Location services using spatial data

In applications like the NerdDinner samples posted online, the location data is often represented with latitudes and longitudes which are stored in the database as not nullable doubles or floating points. Stores or restaurants in the neighborhood of a location are found by their cartesian distance between the latitude and longitude of the location and the store / restaurant usually implemented as a database function or stored procedure. The table for the stores or restaurants with their locations are then scanned to find the distances with the input location and ordered . This is then filtered for the top handful and displayed on the maps such as with Google API. Application developers find it easy to write the controllers to use the said database objects or LINQ to SQL to display the appropriate views.
However, there are some limitations with these approach. First this doesn't scale when there are hundreds of stores or restaurants in the radius of interest. Second, it doesn't answer the often repeated queries such as the points in a polygon such as that formed by a zipcode. Queries could also more efficiently find distance between two points if the data type to store location was say GEOGRAPHY  and GEOMETRY data type in SQL Server. The Geography data type stores ellipsoidal data such as GPS Latitude and Longitude and the geometry data type stores Euclidean (flat) co-ordinate system One could then have a table such as :
ZipCodes
 - ZipCodeId
 - Code
-  StateID
- Boundary
- Center Point
Boundary could be considered the polygon formed by the zip and the Center point is the central location in this zip. Distances between stores and their membership to a zip can be calculated based on this center point. Geography data type also lets you perform clustering analytics which answer questions such as the number of stores or restaurants satisfying a certain spatial condition and/or matching certain attributes. These are  implemented using R-Tree data structures which support such clustering techniques.
Spatial data types such as the Geography data type now enjoys support in Entity Framework 5 as described here and therefore is available in LINQ and explained here. .Net also supports these data types with the SQLGeography and SQLGeometry data types for easy translation and mapping to their equivalent sql server data types.
One approach is to store the co-ordinates in a separate table where the primary keys are saved as the pair of latitude and longitude and then to describe them as unique such that a pair of latitude and longitude does not repeat.
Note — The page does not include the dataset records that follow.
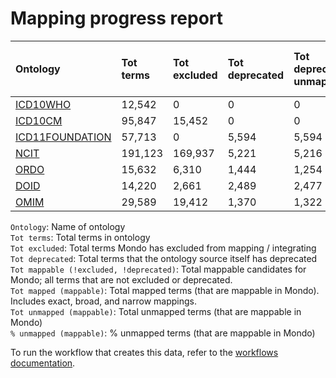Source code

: # Mapping progress report
| Ontology                                         | Tot terms   | Tot excluded   | Tot deprecated   | Tot deprecated unmapped   | Tot mappable _(!excluded, !deprecated)_   | Tot mapped _(mappable)_   | Tot unmapped _(mappable)_   | % unmapped _(mappable)_   |
|:-------------------------------------------------|:------------|:---------------|:-----------------|:--------------------------|:------------------------------------------|:--------------------------|:----------------------------|:--------------------------|
| [ICD10WHO](./unmapped_icd10who.md)               | 12,542      | 0              | 0                | 0                         | 12,542                                    | 18                        | 12,524                      | 99.9%                     |
| [ICD10CM](./unmapped_icd10cm.md)                 | 95,847      | 15,452         | 0                | 0                         | 80,395                                    | 1,166                     | 79,229                      | 98.5%                     |
| [ICD11FOUNDATION](./unmapped_icd11foundation.md) | 57,713      | 0              | 5,594            | 5,594                     | 52,119                                    | 4,108                     | 48,011                      | 92.1%                     |
| [NCIT](./unmapped_ncit.md)                       | 191,123     | 169,937        | 5,221            | 5,216                     | 15,965                                    | 3,676                     | 12,289                      | 77.0%                     |
| [ORDO](./unmapped_ordo.md)                       | 15,632      | 6,310          | 1,444            | 1,254                     | 9,322                                     | 9,195                     | 127                         | 1.4%                      |
| [DOID](./unmapped_doid.md)                       | 14,220      | 2,661          | 2,489            | 2,477                     | 11,557                                    | 11,456                    | 101                         | 0.9%                      |
| [OMIM](./unmapped_omim.md)                       | 29,589      | 19,412         | 1,370            | 1,322                     | 8,808                                     | 8,759                     | 49                          | 0.6%                      |

`Ontology`: Name of ontology  
`Tot terms`: Total terms in ontology  
`Tot excluded`: Total terms Mondo has excluded from mapping / integrating  
`Tot deprecated`: Total terms that the ontology source itself has deprecated  
`Tot mappable (!excluded, !deprecated)`: Total mappable candidates for Mondo; all terms that are not excluded or 
deprecated.  
`Tot mapped (mappable)`: Total mapped terms (that are mappable in Mondo). Includes exact, broad, and narrow mappings.  
`Tot unmapped (mappable)`: Total unmapped terms (that are mappable in Mondo)  
`% unmapped (mappable)`: % unmapped terms (that are mappable in Mondo)

To run the workflow that creates this data, refer to the [workflows documentation](../developer/workflows.md).
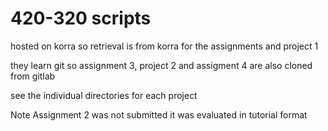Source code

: #  420-320 scripts

hosted on korra so retrieval is from korra for the assignments and project 1

they learn git so assignment 3, project 2 and assigment 4 are also cloned from gitlab

see the individual directories for each project

Note Assignment 2 was not submitted it was evaluated in tutorial format
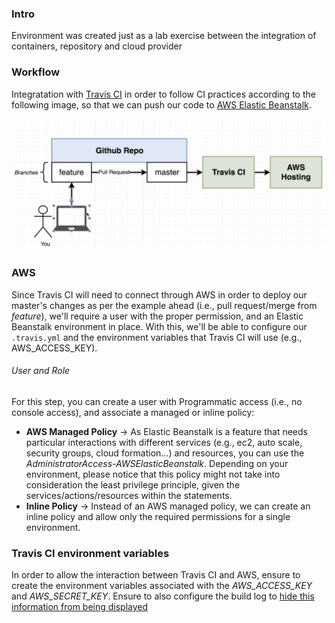 ### Intro
Environment was created just as a lab exercise between the integration of containers, repository and cloud provider

### Workflow
Integratation with [Travis CI](https://travis-ci.com/) in order to follow CI practices according to the following image, so that we can push our code to [AWS Elastic Beanstalk](https://aws.amazon.com/elasticbeanstalk/).<br />

![](./img/2021-06-22-20-12-25.png)

### AWS
Since Travis CI will need to connect through AWS in order to deploy our master's changes as per the example ahead (i.e., pull request/merge from *feature*), we'll require a user with the proper permission, and an Elastic Beanstalk environment in place. With this, we'll be able to configure our `.travis.yml` and the environment variables that Travis CI will use (e.g., AWS_ACCESS_KEY).

###### User and Role
For this step, you can create a user with Programmatic access (i.e., no console access), and associate a managed or inline policy:
* **AWS Managed Policy** -> As Elastic Beanstalk is a feature that needs particular interactions with different services (e.g., ec2, auto scale, security groups, cloud formation...) and resources, you can use the *AdministratorAccess-AWSElasticBeanstalk*. Depending on your environment, please notice that this policy might not take into consideration the least privilege principle, given the services/actions/resources within the statements.
* **Inline Policy** -> Instead of an AWS managed policy, we can create an inline policy and allow only the required permissions for a single environment. 

### Travis CI environment variables
In order to allow the interaction between Travis CI and AWS, ensure to create the environment variables associated with the *AWS_ACCESS_KEY* and *AWS_SECRET_KEY*. Ensure to also configure the build log to [hide this information from being displayed](https://docs.travis-ci.com/user/best-practices-security#recommendations-on-how-to-avoid-leaking-secrets-to-build-logs)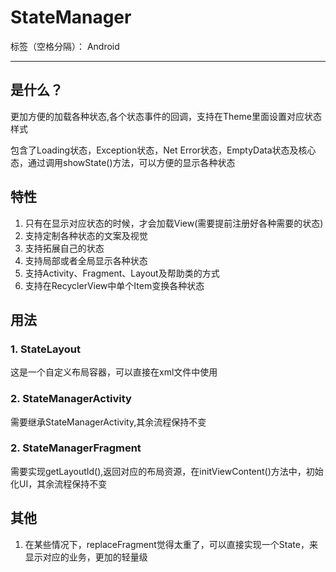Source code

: # StateManager

标签（空格分隔）： Android

---

## 是什么？

更加方便的加载各种状态,各个状态事件的回调，支持在Theme里面设置对应状态样式

包含了Loading状态，Exception状态，Net Error状态，EmptyData状态及核心态，通过调用showState()方法，可以方便的显示各种状态

## 特性

1. 只有在显示对应状态的时候，才会加载View(需要提前注册好各种需要的状态)
2. 支持定制各种状态的文案及视觉
3. 支持拓展自己的状态
4. 支持局部或者全局显示各种状态
5. 支持Activity、Fragment、Layout及帮助类的方式
6. 支持在RecyclerView中单个Item变换各种状态

## 用法

### 1. StateLayout

这是一个自定义布局容器，可以直接在xml文件中使用

### 2. StateManagerActivity

需要继承StateManagerActivity,其余流程保持不变

### 2. StateManagerFragment

需要实现getLayoutId(),返回对应的布局资源，在initViewContent()方法中，初始化UI，其余流程保持不变


## 其他

1. 在某些情况下，replaceFragment觉得太重了，可以直接实现一个State，来显示对应的业务，更加的轻量级




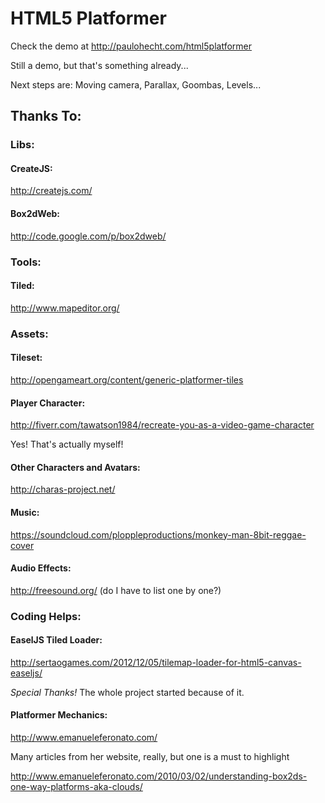 HTML5 Platformer
================

Check the demo at http://paulohecht.com/html5platformer

Still a demo, but that's something already...

Next steps are: Moving camera, Parallax, Goombas, Levels...

<h2>Thanks To:</h2>

<h3>Libs:</h3>

<h4>CreateJS:</h4>
<a href="http://createjs.com/">http://createjs.com/</a>

<h4>Box2dWeb:</h4>
<a href="http://code.google.com/p/box2dweb/">http://code.google.com/p/box2dweb/</a>

<h3>Tools:</h3>

<h4>Tiled:</h4>
<a href="http://www.mapeditor.org/">http://www.mapeditor.org/</a>

<h3>Assets:</h3>

<h4>Tileset:</h4> 
<a href="http://opengameart.org/content/generic-platformer-tiles">http://opengameart.org/content/generic-platformer-tiles</a>

<h4>Player Character: </h4>
<a href="http://fiverr.com/tawatson1984/recreate-you-as-a-video-game-character">http://fiverr.com/tawatson1984/recreate-you-as-a-video-game-character</a>
<p>Yes! That's actually myself!</p>

<h4>Other Characters and Avatars: </h4>
<a href="http://charas-project.net/">http://charas-project.net/</a> 

<h4>Music:</h4>
<a href="https://soundcloud.com/ploppleproductions/monkey-man-8bit-reggae-cover">https://soundcloud.com/ploppleproductions/monkey-man-8bit-reggae-cover</a>

<h4>Audio Effects:</h4>
<a href="http://freesound.org/">http://freesound.org/</a> (do I have to list one by one?)

<h3>Coding Helps:</h3>

<h4>EaselJS Tiled Loader:</h4>
<a href="http://sertaogames.com/2012/12/05/tilemap-loader-for-html5-canvas-easeljs/">http://sertaogames.com/2012/12/05/tilemap-loader-for-html5-canvas-easeljs/</a>
<p><em>Special Thanks!</em> The whole project started because of it.</p>

<h4>Platformer Mechanics:</h4>
<a href="http://www.emanueleferonato.com/">http://www.emanueleferonato.com/ </a>
<p>Many articles from her website, really, but one is a must to highlight</p>
<a href="http://www.emanueleferonato.com/2010/03/02/understanding-box2ds-one-way-platforms-aka-clouds/">http://www.emanueleferonato.com/2010/03/02/understanding-box2ds-one-way-platforms-aka-clouds/</a>
            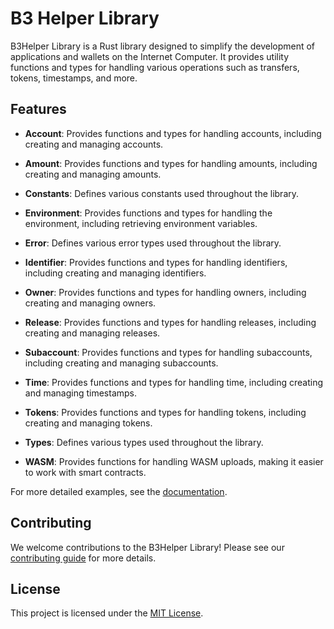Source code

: # B3 Helper Library

B3Helper Library is a Rust library designed to simplify the development of applications and wallets on the Internet Computer. It provides utility functions and types for handling various operations such as transfers, tokens, timestamps, and more.

## Features

- **Account**: Provides functions and types for handling accounts, including creating and managing accounts.

- **Amount**: Provides functions and types for handling amounts, including creating and managing amounts.

- **Constants**: Defines various constants used throughout the library.

- **Environment**: Provides functions and types for handling the environment, including retrieving environment variables.

- **Error**: Defines various error types used throughout the library.

- **Identifier**: Provides functions and types for handling identifiers, including creating and managing identifiers.

- **Owner**: Provides functions and types for handling owners, including creating and managing owners.

- **Release**: Provides functions and types for handling releases, including creating and managing releases.

- **Subaccount**: Provides functions and types for handling subaccounts, including creating and managing subaccounts.

- **Time**: Provides functions and types for handling time, including creating and managing timestamps.

- **Tokens**: Provides functions and types for handling tokens, including creating and managing tokens.

- **Types**: Defines various types used throughout the library.

- **WASM**: Provides functions for handling WASM uploads, making it easier to work with smart contracts.

For more detailed examples, see the [documentation](https://docs.rs/b3_helper_lib).

## Contributing

We welcome contributions to the B3Helper Library! Please see our [contributing guide](CONTRIBUTING.md) for more details.

## License

This project is licensed under the [MIT License](LICENSE).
Such approach is questionable because the uniqueness constraint for locations has a maintenance overhead. For example, two locations could refer to the same point and then unreferenced rows might need to be cleaned up. Locations also change ownership for example, a store A could own a location that was previously owned by store B but B never updates its location. Moreover, stores could undergo renames or conversions.  Thus it may be better to keep the spatial data associated in a repeatable way along with the information about the location.
Map APIs such as Google Maps or Bing Maps lets you work with spatial data types along with their usual caveat of not to store or cache locations independently.